Task instructions
Nothing in the records may be dropped or altered when you repeat them.
Start of Raw data
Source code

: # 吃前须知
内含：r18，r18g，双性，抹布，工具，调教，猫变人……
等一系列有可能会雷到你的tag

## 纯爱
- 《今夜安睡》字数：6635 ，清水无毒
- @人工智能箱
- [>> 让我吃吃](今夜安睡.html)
End of Raw data
Solution below
Source code

: # 吃前须知
内含：r18，r18g，双性，抹布，工具，调教，猫变人……
等一系列有可能会雷到你的tag

## 纯爱
- 《今夜安睡》字数：6635 ，清水无毒
- @人工智能箱
- [>> 让我吃吃](今夜安睡.html)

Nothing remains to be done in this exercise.